── Data for the task
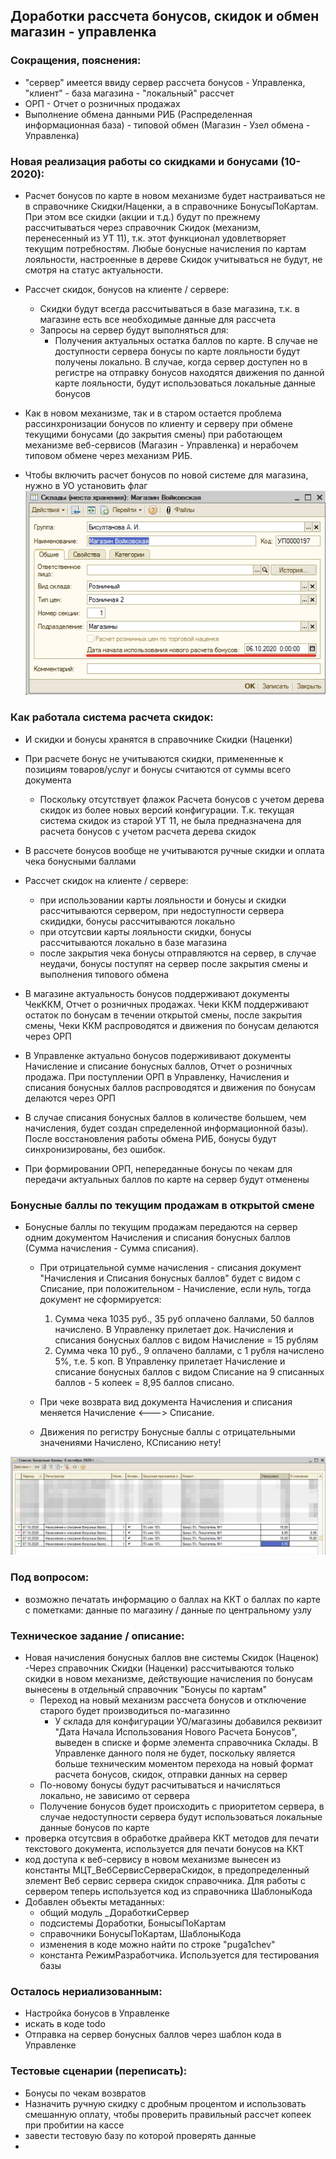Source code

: 
## Доработки рассчета бонусов, скидок и обмен магазин - управленка

### Сокращения, пояснения:

- "сервер" имеется ввиду сервер рассчета бонусов - Управленка, "клиент" - база магазина - "локальный" рассчет
- ОРП - Отчет о розничных продажах
- Выполнение обмена данными РИБ (Распределенная информационная база) - типовой обмен (Магазин - Узел обмена - Управленка)

### Новая реализация работы со скидками и бонусами (10-2020):

- Расчет бонусов по карте в новом механизме будет настраиваться не в справочнике Скидки/Наценки, а в справочнике БонусыПоКартам. При этом все скидки (акции и т.д.) будут по прежнему рассчитываться через справочник Скидок (механизм, перенесенный из УТ 11), т.к. этот функционал удовлетворяет текущим потребностям. Любые бонусные начисления по картам лояльности, настроенные в дереве Скидок учитываться не будут, не смотря на статус актуальности.

- Рассчет скидок, бонусов на клиенте / сервере:

  - Скидки будут всегда рассчитываться в базе магазина, т.к. в магазине есть все необходимые данные для рассчета
  - Запросы на сервер будут выполняться для:
    - Получения актуальных остатка баллов по карте. В случае не доступности сервера бонусы по карте лояльности будут получены локально. В случае, когда сервер доступен но в регистре на отправку бонусов находятся движения по данной карте лояльности, будут использоваться локальные данные бонусов

- Как в новом механизме, так и в старом остается проблема рассинхронизации бонусов по клиенту и серверу при обмене текущими бонусами (до закрытия смены) при работающем механизме веб-сервисов (Магазин - Управленка) и нерабочем типовом обмене через механизм РИБ.
- Чтобы включить расчет бонусов по новой системе для магазина, нужно в УО установить флаг
  ![](img/2020-10-07-12-23-47.png)

### Как работала система расчета скидок:

- И скидки и бонусы хранятся в справочнике Скидки (Наценки)
- При расчете бонус не учитываются скидки, примененные к позициям товаров/услуг и бонусы считаются от суммы всего документа
  - Поскольку отсутствует флажок Расчета бонусов с учетом дерева скидок из более новых версий конфигурации. Т.к. текущая система скидок из старой УТ 11, не была предназначена для расчета бонусов с учетом расчета дерева скидок
- В рассчете бонусов вообще не учитываются ручные скидки и оплата чека бонусными баллами
- Рассчет скидок на клиенте / сервере:

  - при использовании карты лояльности и бонусы и скидки рассчитываются сервером, при недоступности сервера скидидки, бонусы рассчитываются локально
  - при отсутсвии карты лояльности скидки, бонусы рассчитываются локально в базе магазина
  - после закрытия чека бонусы отправляются на сервер, в случае неудачи, бонусы поступят на сервер после закрытия смены и выполнения типового обмена

- В магазине актуальность бонусов поддерживают документы ЧекККМ, Отчет о розничных продажах. Чеки ККМ поддерживают остаток по бонусам в течении открытой смены, после закрытия смены, Чеки ККМ распроводятся и движения по бонусам делаются через ОРП
- В Управленке актуально бонусов подержививают документы Начисление и списание бонусных баллов, Отчет о розничных продажа. При поступлении ОРП в Управленку, Начисления и списания бонусных баллов распроводятся и движения по бонусам делаются через ОРП
- В случае списания бонусных баллов в количестве большем, чем начисления, будет создан
  спределенной информационной базы). После восстановления работы обмена РИБ, бонусы будут синхронизированы, без ошибок.
- При формировании ОРП, непереданные бонусы по чекам для передачи актуальных баллов по карте на сервер будут отменены

### Бонусные баллы по текущим продажам в открытой смене

- Бонусные баллы по текущим продажам передаются на сервер одним документом Начисления и списания бонусных баллов (Сумма начисления - Сумма списания).

  - При отрицательной сумме начисления - списания документ "Начисления и Списания бонусных баллов" будет с видом с Списание, при положительном - Начисление, если нуль, тогда документ не сформируется:

    1. Сумма чека 1035 руб., 35 руб оплачено баллами, 50 баллов начислено. В Управленку прилетает док. Начисления и списания бонусных баллов с видом Начисление = 15 рублям
    2. Сумма чека 10 руб., 9 оплачено баллами, с 1 рубля начислено 5%, т.е. 5 коп. В Управленку прилетает Начисление и списание бонусных баллов с видом Списание на 9 списанных баллов - 5 копеек = 8,95 баллов списано.

  - При чеке возврата вид документа Начисления и списания меняется Начисление <---> Списание.
  - Движения по регистру Бонусные баллы с отрицательными значениями Начислено, КСписанию нету!

![](img/2020-10-07-19-44-44.png)

### Под вопросом:

- возможно печатать информацию о баллах на ККТ о баллах по карте с пометками: данные по магазину / данные по центральному узлу

### Техническое задание / описание:

- Новая начисления бонусных баллов вне системы Скидок (Наценок)
  -Через справочник Скидки (Наценки) рассчитываются только скидки в новом механизме, действующие начисления по бонусам вынесены в отдельный справочник "Бонусы по картам"
  - Переход на новый механизм рассчета бонусов и отключение старого будет производиться по-магазинно
    - У склада для конфигурации УО/магазины добавился реквизит "Дата Начала Использования Нового Расчета Бонусов", выведен в списке и форме элемента справочника Склады. В Управленке данного поля не будет, поскольку является больше техническим моментом перехода на новый формат расчета бонусов, скидок, отправки данных на сервер
  - По-новому бонусы будут расчитываться и начисляться локально, не зависимо от сервера
  - Получение бонусов будет происходить с приоритетом сервера, в случае недоступности сервера будут использоваться локальные данные бонусов по карте
- проверка отсутсвия в обработке драйвера ККТ методов для печати текстового документа, используется для печати бонусов на ККТ
- код доступа к веб-сервису в новом механизме вынесен из константы МЦТ_ВебСервисСервераСкидок, в предопределенный элемент Веб сервис сервера скидок справочника. Для работы с сервером теперь используется код из справочника ШаблоныКода
- Добавлен объекты метаданных:
  - общий модуль \_ДоработкиСервер
  - подсистемы Доработки, БонысыПоКартам
  - справочники БонусыПоКартам, ШаблоныКода
  - изменения в коде можно найти по строке "puga1chev"
  - константа РежимРазработчика. Используется для тестирования базы

### Осталось нериализованным:

- Настройка бонусов в Управленке
- искать в коде todo
- Отправка на сервер бонусных баллов через шаблон кода в Управленке

### Тестовые сценарии (переписать):

- Бонусы по чекам возвратов
- Назначить ручную скидку с дробным процентом и использовать смешанную оплату, чтобы проверить правильный рассчет копеек при пробитии на кассе
- завести тестовую базу по которой проверять данные
-
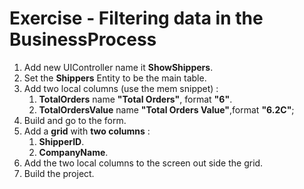 ﻿# Exercise - Filtering data in the BusinessProcess

1.	Add new UIController name it **ShowShippers**.
2.  Set the **Shippers** Entity to be the main table.
2.  Add two local columns (use the mem snippet) :
    1.  **TotalOrders** name **"Total Orders"**, format **"6"**.
    2.  **TotalOrdersValue** name **"Total Orders Value"**,format **"6.2C"**;
3.  Build and go to the form.
5.  Add a **grid** with **two columns** :
    1. **ShipperID**. 
    2. **CompanyName**.  
3. Add the two local columns to the screen out side the grid.
3. Build the project.


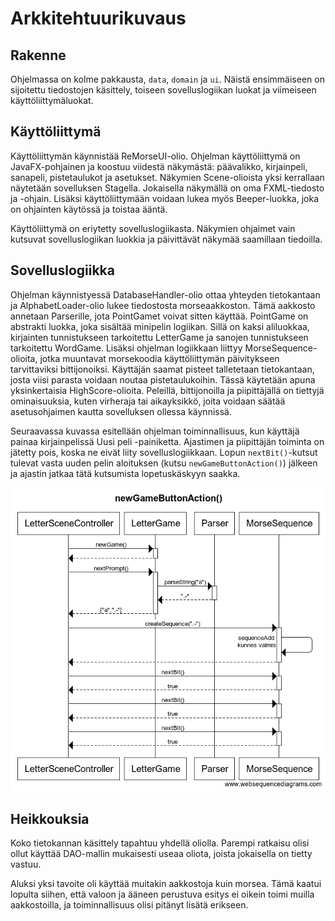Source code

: # Arkkitehtuurikuvaus

## Rakenne

Ohjelmassa on kolme pakkausta, `data`, `domain` ja `ui`. Näistä ensimmäiseen on sijoitettu tiedostojen käsittely, toiseen sovelluslogiikan luokat ja viimeiseen käyttöliittymäluokat.

## Käyttöliittymä

Käyttöliittymän käynnistää ReMorseUI-olio. Ohjelman käyttöliittymä on JavaFX-pohjainen ja koostuu viidestä näkymästä: päävalikko, kirjainpeli, sanapeli, pistetaulukot ja asetukset. Näkymien Scene-olioista yksi kerrallaan näytetään sovelluksen Stagella. Jokaisella näkymällä on oma FXML-tiedosto ja -ohjain. Lisäksi käyttöliittymään voidaan lukea myös Beeper-luokka, joka on ohjainten käytössä ja toistaa ääntä.

Käyttöliittymä on eriytetty sovelluslogiikasta. Näkymien ohjaimet vain kutsuvat sovelluslogiikan luokkia ja päivittävät näkymää saamillaan tiedoilla.

## Sovelluslogiikka

Ohjelman käynnistyessä DatabaseHandler-olio ottaa yhteyden tietokantaan ja AlphabetLoader-olio lukee tiedostosta morseaakkoston. Tämä aakkosto annetaan Parserille, jota PointGamet voivat sitten käyttää. PointGame on abstrakti luokka, joka sisältää minipelin logiikan. Sillä on kaksi aliluokkaa, kirjainten tunnistukseen tarkoitettu LetterGame ja sanojen tunnistukseen tarkoitettu WordGame. Lisäksi ohjelman logiikkaan liittyy MorseSequence-olioita, jotka muuntavat morsekoodia käyttöliittymän päivitykseen tarvittaviksi bittijonoiksi.
Käyttäjän saamat pisteet talletetaan tietokantaan, josta viisi parasta voidaan noutaa pistetaulukoihin. Tässä käytetään apuna 
yksinkertaisia HighScore-olioita. Peleillä, bittijonoilla ja piipittäjällä on tiettyjä ominaisuuksia, kuten virheraja tai aikayksikkö, 
joita voidaan säätää asetusohjaimen kautta sovelluksen ollessa käynnissä.

Seuraavassa kuvassa esitellään ohjelman toiminnallisuus, kun käyttäjä painaa kirjainpelissä Uusi peli -painiketta. Ajastimen ja piipittäjän toiminta on jätetty pois, koska ne eivät liity sovelluslogiikkaan. Lopun `nextBit()`-kutsut tulevat vasta uuden pelin aloituksen (kutsu `newGameButtonAction()`) jälkeen ja ajastin jatkaa tätä kutsumista lopetuskäskyyn saakka.

![newGameButtonAction](https://github.com/Salm1ac/ot-harjoitustyo/blob/master/dokumentaatio/kuvat/newGameButtonAction().png)

## Heikkouksia

Koko tietokannan käsittely tapahtuu yhdellä oliolla. Parempi ratkaisu olisi ollut käyttää DAO-mallin mukaisesti useaa oliota, joista 
jokaisella on tietty vastuu.

Aluksi yksi tavoite oli käyttää muitakin aakkostoja kuin morsea. Tämä kaatui lopulta siihen, että valoon ja ääneen perustuva esitys 
ei oikein toimi muilla aakkostoilla, ja toiminnallisuus olisi pitänyt lisätä erikseen.
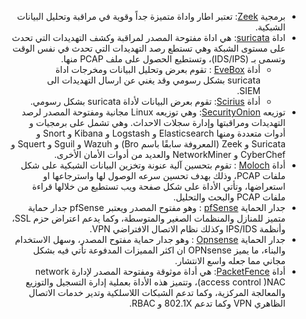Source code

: <div dir="rtl" align='right'>

 * برمجية [Zeek](https://zeek.org): تعتبر اطار واداة متميزة جداً وقوية في مراقبة وتحليل البيانات الشبكية.
 * اداة [suricata](https://suricata-ids.org/): هي اداة مفتوحة المصدر لمراقبة وكشف التهديدات التي تحدث على مستوى الشبكة وهي تستطع رصد التهديدات التي تحدث في نفس الوقت وتسمى بـ (IDS/IPS)، وتستطيع الحصول على ملف PCAP منها.
    - أداة [EveBox](https://evebox.org/) : تقوم بعرض وتحليل البيانات ومخرجات اداة suricata بشكل رسومي وقد يغني عن ارسال التهديدات الى SIEM.
    - أداة [Scirius](https://github.com/StamusNetworks/scirius): تقوم بعرض البيانات لأداة  suricata بشكل رسومي.
* توزيعه  [SecurityOnion](https://securityonion.net/): وهي توزيعه Linux مجانية ومفتوحة المصدر لرصد التهديدات ومراقبتها وإدارة سجلات الاحداث. وهي تشمل على برمجيات و أدوات متعددة ومنها  Elasticsearch و Logstash و Kibana و Snort و Suricata و Zeek (المعروفة سابقًا باسم Bro) و Wazuh و Sguil و Squert و CyberChef و NetworkMiner والعديد من أدوات الأمان الأخرى.
* أداة [Moloch](https://molo.ch/) : تقوم بتحسين آلية عنونة وتخزين البيانات الشبكية على شكل ملفات PCAP، وذلك بهدف تحسين سرعه الوصول لها واسترجاعها او استعراضها، وتأتي الأداة على شكل صفحة ويب تستطيع من خلالها قراءة ملفات PCAP والبحث والتحليل.  
* جدار الحماية [pfSense](https://github.com/pfsense/pfsense) : وهو مفتوح المصدر ويعتبر pfSense جدار حماية متميز للمنازل والمنظمات الصغير والمتوسطة، وكما يدعم اعتراض حزم SSL، وأنظمة IPS/IDS وكذلك نظام الاتصال الافتراضي VPN.
* جدار الحماية [Opnsense](https://opnsense.org/) : وهو جدار حماية مفتوح المصدر، وسهل الاستخدام والبناء، ما يميز OPNsense ان اكثر المميزات المدفوعة تأتي فيه بشكل مجاني مما جعله واسع الانتشار.
* أداة [PacketFence](https://packetfence.org/): هي أداة موثوقة ومفتوحة المصدر لإدارة network access control )NAC)، وتتميز هذه الأداة بعملية إدارة التسجيل والتوزيع والمعالجة المركزية، وكما تدعم الشبكات اللاسلكية وتدير خدمات الاتصال الظاهري VPN وكما تدعم 802.1X  و RBAC.
</div>
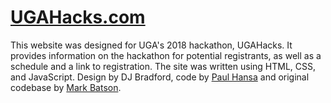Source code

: # [UGAHacks.com](http://ugahacks.com/)

This website was designed for UGA's 2018 hackathon, UGAHacks. It provides information on the hackathon for potential registrants, as well as a schedule and a link to registration. The site was written using HTML, CSS, and JavaScript. 
Design by DJ Bradford, code by [Paul Hansa](https://github.com/bigcooki3) and original codebase by [Mark Batson](https://github.com/MarkBatson).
────
• Aim of the exercise:
From the records above, transcribe exactly the run of lines that opens with the line holding "- При отрицательной" and closes with the line holding "- Переход на", both included.

• Solved exercise:
  - При отрицательной сумме начисления - списания документ "Начисления и Списания бонусных баллов" будет с видом с Списание, при положительном - Начисление, если нуль, тогда документ не сформируется:

    1. Сумма чека 1035 руб., 35 руб оплачено баллами, 50 баллов начислено. В Управленку прилетает док. Начисления и списания бонусных баллов с видом Начисление = 15 рублям
    2. Сумма чека 10 руб., 9 оплачено баллами, с 1 рубля начислено 5%, т.е. 5 коп. В Управленку прилетает Начисление и списание бонусных баллов с видом Списание на 9 списанных баллов - 5 копеек = 8,95 баллов списано.

  - При чеке возврата вид документа Начисления и списания меняется Начисление <---> Списание.
  - Движения по регистру Бонусные баллы с отрицательными значениями Начислено, КСписанию нету!

![](img/2020-10-07-19-44-44.png)

### Под вопросом:

- возможно печатать информацию о баллах на ККТ о баллах по карте с пометками: данные по магазину / данные по центральному узлу

### Техническое задание / описание:

- Новая начисления бонусных баллов вне системы Скидок (Наценок)
  -Через справочник Скидки (Наценки) рассчитываются только скидки в новом механизме, действующие начисления по бонусам вынесены в отдельный справочник "Бонусы по картам"
  - Переход на новый механизм рассчета бонусов и отключение старого будет производиться по-магазинно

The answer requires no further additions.